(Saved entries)
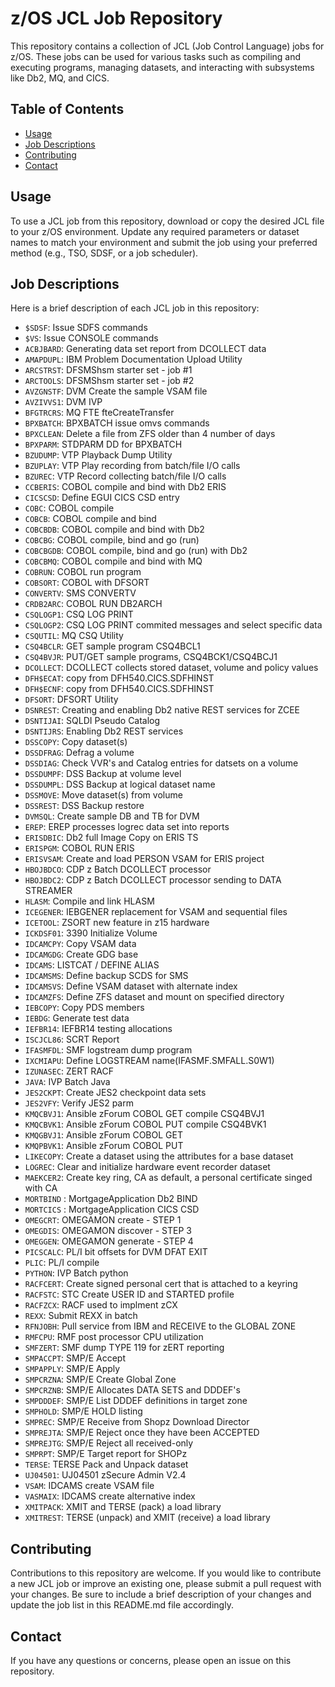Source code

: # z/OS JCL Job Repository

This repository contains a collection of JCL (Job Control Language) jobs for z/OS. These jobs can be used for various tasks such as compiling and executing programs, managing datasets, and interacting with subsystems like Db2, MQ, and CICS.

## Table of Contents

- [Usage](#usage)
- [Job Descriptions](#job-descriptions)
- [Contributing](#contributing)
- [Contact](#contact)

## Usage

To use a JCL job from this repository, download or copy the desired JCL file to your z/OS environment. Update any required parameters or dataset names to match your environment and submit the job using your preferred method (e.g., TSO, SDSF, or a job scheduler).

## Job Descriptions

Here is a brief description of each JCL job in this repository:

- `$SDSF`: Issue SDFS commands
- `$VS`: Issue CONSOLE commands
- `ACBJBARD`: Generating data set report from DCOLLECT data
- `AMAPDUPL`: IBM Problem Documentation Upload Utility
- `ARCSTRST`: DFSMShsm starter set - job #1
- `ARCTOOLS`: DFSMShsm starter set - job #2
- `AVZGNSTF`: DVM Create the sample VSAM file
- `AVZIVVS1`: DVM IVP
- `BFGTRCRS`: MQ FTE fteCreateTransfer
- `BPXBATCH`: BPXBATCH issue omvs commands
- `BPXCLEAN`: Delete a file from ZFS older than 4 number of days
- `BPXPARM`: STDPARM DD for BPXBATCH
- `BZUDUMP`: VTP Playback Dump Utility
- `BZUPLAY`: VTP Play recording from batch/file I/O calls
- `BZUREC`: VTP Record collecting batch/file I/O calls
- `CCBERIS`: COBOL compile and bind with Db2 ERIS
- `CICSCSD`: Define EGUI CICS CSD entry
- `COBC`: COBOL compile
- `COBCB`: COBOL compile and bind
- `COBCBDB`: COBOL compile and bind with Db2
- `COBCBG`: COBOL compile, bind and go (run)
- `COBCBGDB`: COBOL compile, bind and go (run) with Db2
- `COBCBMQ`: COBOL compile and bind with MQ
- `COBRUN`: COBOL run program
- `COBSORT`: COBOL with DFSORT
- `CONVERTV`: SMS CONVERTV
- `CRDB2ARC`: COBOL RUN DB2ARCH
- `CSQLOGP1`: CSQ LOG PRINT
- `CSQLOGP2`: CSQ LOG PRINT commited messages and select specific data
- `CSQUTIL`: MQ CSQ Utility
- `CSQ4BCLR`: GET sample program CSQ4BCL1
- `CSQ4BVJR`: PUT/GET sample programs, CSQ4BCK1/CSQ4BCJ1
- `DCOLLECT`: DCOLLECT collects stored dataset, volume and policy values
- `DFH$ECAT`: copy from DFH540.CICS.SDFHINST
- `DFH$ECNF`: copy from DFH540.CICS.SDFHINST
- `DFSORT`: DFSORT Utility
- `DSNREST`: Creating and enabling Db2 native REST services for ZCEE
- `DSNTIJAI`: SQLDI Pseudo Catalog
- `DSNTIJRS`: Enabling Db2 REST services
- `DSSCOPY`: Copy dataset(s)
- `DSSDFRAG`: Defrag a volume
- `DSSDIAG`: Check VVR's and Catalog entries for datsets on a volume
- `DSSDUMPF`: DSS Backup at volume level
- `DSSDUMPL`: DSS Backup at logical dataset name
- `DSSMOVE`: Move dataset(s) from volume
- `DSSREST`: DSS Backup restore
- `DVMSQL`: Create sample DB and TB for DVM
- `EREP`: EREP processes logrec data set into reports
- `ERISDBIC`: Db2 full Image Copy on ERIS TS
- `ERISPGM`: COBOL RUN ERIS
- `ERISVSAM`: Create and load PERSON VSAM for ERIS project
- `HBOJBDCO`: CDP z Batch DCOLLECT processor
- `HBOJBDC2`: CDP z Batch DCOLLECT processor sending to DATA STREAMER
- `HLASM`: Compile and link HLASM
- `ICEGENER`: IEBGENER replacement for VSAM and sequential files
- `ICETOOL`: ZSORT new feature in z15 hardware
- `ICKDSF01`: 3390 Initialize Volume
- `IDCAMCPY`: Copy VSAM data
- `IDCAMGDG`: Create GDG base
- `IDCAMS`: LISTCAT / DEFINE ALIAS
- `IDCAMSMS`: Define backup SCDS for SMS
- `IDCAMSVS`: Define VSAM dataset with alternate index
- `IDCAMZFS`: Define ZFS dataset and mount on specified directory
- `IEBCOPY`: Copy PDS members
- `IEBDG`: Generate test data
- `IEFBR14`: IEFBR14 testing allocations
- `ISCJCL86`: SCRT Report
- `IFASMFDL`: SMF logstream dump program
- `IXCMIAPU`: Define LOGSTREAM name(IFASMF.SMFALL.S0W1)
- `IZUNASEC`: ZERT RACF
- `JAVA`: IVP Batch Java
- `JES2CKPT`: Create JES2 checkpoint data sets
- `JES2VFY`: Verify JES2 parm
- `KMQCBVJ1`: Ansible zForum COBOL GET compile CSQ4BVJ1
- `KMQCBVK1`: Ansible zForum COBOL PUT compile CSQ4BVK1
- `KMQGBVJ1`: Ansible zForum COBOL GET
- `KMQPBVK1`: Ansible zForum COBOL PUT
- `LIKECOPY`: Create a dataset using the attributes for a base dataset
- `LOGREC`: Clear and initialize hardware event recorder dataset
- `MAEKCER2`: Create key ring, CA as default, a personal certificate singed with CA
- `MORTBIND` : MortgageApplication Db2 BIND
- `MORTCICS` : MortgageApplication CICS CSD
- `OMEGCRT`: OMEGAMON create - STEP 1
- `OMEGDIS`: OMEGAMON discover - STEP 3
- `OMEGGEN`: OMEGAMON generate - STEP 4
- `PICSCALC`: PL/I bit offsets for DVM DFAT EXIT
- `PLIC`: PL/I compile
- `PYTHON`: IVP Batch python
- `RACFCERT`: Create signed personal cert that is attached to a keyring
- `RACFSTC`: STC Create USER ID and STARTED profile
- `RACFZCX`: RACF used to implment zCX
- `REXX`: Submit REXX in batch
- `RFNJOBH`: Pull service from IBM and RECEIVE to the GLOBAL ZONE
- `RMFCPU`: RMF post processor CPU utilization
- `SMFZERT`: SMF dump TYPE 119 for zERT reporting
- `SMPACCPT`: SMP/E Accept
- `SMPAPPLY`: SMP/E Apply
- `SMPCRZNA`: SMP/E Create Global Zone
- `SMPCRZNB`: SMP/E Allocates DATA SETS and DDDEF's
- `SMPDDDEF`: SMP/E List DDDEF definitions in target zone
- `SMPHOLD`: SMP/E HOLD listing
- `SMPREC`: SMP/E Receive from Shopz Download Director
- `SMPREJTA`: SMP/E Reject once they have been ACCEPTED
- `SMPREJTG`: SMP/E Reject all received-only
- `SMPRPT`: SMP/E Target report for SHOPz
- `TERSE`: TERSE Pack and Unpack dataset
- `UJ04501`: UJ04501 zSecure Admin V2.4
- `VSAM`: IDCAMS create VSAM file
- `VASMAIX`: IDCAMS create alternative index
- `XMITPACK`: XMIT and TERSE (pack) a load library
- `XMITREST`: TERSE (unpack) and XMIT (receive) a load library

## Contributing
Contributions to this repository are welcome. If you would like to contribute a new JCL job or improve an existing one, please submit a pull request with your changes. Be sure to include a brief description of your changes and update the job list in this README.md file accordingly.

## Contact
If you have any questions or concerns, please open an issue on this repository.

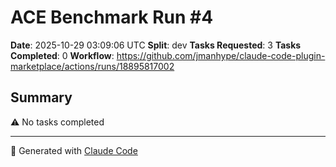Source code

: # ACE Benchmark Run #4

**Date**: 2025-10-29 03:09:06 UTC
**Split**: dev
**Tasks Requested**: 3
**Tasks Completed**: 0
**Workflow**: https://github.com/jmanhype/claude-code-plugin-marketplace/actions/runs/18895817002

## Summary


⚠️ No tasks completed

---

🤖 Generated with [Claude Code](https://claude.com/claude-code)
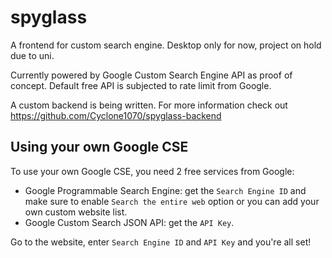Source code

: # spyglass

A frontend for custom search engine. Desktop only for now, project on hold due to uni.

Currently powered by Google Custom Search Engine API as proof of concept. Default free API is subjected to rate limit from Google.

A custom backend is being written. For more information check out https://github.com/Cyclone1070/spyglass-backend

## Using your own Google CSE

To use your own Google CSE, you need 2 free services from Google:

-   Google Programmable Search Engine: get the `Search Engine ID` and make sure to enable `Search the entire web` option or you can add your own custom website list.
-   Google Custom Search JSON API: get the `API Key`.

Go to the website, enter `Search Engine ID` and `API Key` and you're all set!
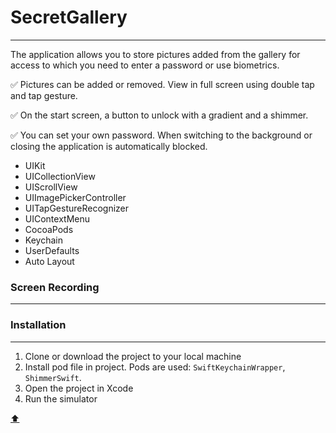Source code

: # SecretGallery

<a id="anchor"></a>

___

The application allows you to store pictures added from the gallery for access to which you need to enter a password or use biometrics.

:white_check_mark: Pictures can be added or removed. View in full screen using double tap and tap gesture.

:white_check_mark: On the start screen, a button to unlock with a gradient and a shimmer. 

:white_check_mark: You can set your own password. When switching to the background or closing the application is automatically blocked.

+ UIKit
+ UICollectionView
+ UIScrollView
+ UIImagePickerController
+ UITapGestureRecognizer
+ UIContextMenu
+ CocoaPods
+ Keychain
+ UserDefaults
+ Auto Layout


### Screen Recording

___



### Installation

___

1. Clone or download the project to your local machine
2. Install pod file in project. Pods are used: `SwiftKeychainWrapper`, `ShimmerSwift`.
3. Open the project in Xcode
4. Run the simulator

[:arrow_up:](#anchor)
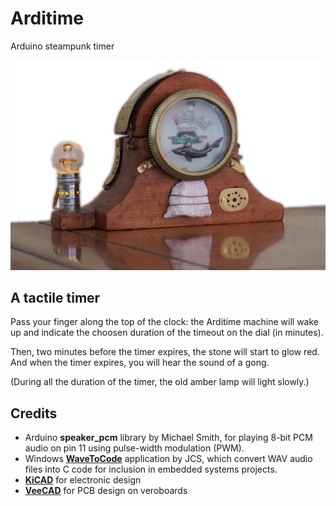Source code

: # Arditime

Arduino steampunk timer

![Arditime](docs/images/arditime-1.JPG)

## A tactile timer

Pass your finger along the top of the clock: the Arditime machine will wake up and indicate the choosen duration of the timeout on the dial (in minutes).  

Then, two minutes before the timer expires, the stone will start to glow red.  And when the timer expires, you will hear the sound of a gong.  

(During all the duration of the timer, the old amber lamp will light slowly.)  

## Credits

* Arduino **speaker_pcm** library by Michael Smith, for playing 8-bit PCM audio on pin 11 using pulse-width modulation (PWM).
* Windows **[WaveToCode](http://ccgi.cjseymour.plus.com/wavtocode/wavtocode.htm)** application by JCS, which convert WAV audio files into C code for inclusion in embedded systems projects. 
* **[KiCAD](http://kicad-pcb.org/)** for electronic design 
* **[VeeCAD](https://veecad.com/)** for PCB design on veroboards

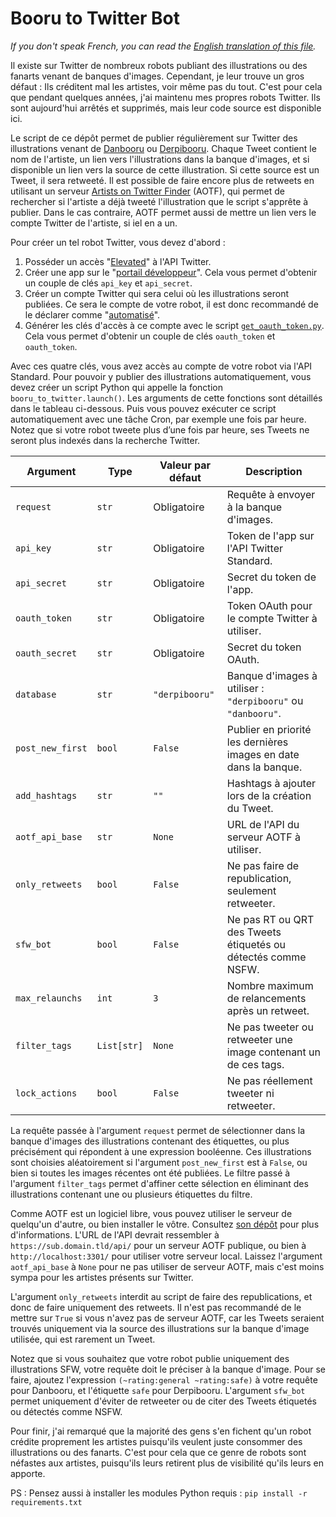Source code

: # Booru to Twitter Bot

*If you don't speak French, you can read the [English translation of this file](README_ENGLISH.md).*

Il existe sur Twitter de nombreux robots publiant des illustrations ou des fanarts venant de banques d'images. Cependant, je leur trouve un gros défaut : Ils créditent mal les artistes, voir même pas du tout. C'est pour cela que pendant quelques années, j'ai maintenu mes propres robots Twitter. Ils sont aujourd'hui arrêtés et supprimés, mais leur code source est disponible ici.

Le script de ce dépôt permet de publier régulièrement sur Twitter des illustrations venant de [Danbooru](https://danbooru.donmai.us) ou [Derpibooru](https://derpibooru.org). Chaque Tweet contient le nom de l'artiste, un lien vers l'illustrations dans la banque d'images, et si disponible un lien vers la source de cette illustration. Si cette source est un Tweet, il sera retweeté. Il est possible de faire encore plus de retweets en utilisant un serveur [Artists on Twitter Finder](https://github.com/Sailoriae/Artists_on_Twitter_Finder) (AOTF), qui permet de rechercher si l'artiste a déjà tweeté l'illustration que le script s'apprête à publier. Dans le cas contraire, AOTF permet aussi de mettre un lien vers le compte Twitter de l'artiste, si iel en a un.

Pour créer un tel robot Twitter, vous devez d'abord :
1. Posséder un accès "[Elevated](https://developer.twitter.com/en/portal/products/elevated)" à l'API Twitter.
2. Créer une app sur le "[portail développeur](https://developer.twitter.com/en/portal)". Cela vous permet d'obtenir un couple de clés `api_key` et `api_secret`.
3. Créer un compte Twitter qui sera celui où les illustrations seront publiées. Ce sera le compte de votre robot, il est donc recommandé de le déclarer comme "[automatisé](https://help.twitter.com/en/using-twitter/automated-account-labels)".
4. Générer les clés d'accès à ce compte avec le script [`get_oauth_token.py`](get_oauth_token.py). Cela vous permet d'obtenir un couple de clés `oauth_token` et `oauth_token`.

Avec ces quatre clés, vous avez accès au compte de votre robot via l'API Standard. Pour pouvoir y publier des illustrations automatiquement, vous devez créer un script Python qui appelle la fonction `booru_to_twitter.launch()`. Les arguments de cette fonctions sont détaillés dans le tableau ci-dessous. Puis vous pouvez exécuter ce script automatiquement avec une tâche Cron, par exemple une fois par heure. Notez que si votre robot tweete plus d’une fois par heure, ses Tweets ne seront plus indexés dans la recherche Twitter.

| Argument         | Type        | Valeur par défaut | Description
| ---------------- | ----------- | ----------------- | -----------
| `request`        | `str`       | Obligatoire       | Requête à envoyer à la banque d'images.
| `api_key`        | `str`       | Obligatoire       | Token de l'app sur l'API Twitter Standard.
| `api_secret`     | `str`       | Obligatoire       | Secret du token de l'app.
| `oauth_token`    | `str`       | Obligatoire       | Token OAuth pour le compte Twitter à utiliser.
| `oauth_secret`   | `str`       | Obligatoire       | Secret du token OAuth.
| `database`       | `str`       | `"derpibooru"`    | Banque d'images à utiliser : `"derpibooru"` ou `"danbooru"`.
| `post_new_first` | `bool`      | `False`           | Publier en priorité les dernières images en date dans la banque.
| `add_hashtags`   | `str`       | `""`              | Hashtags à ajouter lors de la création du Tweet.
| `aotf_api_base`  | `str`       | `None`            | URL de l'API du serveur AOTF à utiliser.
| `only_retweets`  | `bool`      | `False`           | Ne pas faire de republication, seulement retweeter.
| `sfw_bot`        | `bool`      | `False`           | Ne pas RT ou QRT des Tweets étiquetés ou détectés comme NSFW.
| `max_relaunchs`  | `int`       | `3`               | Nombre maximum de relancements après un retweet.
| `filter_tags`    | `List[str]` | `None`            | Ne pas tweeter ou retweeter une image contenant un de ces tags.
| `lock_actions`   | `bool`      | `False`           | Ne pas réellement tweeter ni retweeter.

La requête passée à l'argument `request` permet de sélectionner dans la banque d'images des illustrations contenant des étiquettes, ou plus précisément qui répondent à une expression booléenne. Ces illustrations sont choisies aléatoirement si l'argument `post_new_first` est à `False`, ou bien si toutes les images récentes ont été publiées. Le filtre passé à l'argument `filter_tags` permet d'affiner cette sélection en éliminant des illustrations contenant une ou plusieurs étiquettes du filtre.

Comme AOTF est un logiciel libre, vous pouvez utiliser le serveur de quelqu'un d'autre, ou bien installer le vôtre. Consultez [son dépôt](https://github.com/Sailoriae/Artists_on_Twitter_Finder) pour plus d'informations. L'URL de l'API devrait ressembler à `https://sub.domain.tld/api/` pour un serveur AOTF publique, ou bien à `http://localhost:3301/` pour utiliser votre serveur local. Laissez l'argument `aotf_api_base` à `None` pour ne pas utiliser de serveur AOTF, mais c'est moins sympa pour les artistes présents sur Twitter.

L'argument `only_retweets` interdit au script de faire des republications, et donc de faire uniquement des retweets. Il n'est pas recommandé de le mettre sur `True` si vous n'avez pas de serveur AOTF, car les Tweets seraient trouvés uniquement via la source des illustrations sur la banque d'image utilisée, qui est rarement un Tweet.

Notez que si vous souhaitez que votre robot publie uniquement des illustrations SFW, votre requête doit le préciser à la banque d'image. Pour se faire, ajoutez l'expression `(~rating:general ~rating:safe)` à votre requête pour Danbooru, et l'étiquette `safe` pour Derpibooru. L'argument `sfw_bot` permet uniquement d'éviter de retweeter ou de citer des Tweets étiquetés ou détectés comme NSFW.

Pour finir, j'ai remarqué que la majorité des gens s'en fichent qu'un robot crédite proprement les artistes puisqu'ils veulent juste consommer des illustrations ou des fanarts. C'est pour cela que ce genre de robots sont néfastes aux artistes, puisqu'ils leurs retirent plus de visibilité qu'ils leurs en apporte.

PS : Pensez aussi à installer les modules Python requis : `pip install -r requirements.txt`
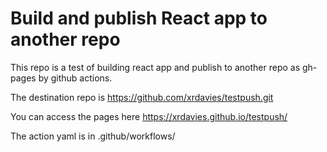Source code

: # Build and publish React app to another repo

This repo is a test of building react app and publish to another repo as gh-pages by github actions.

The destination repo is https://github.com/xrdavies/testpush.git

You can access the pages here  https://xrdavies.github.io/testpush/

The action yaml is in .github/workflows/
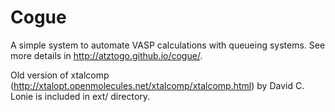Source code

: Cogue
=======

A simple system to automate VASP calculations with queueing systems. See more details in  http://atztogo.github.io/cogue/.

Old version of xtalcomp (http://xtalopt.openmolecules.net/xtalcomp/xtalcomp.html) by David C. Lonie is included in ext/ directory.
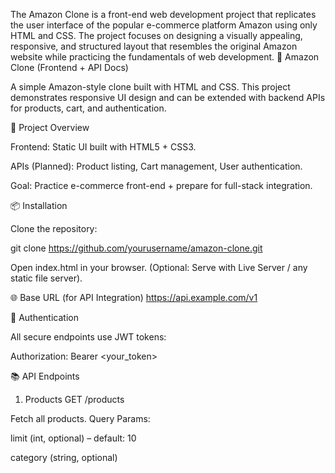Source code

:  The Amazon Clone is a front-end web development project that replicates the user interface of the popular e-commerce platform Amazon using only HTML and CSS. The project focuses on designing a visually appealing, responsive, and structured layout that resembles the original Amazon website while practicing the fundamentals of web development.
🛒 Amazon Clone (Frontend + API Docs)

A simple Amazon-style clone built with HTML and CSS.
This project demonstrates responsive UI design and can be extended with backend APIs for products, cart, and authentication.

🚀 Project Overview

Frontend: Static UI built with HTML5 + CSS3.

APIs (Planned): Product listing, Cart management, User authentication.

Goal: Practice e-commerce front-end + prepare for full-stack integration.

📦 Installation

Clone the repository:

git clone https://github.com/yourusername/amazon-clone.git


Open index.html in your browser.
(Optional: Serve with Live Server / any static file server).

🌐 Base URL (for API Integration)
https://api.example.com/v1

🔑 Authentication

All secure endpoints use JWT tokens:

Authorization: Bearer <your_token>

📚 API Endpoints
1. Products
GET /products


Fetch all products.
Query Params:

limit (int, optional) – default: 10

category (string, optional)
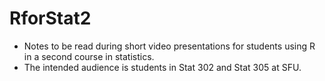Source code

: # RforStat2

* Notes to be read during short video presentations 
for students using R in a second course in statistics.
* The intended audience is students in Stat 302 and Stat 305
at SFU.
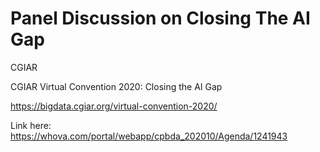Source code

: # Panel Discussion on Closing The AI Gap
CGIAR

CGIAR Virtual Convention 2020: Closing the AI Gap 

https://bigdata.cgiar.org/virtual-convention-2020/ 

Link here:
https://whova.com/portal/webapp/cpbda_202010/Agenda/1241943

- WHAT THE EXERCISE ASKS:
In the records above, find the lines containing "XMIT" and copy them.

- WRITTEN ANSWER:
- `XMITPACK`: XMIT and TERSE (pack) a load library
- `XMITREST`: TERSE (unpack) and XMIT (receive) a load library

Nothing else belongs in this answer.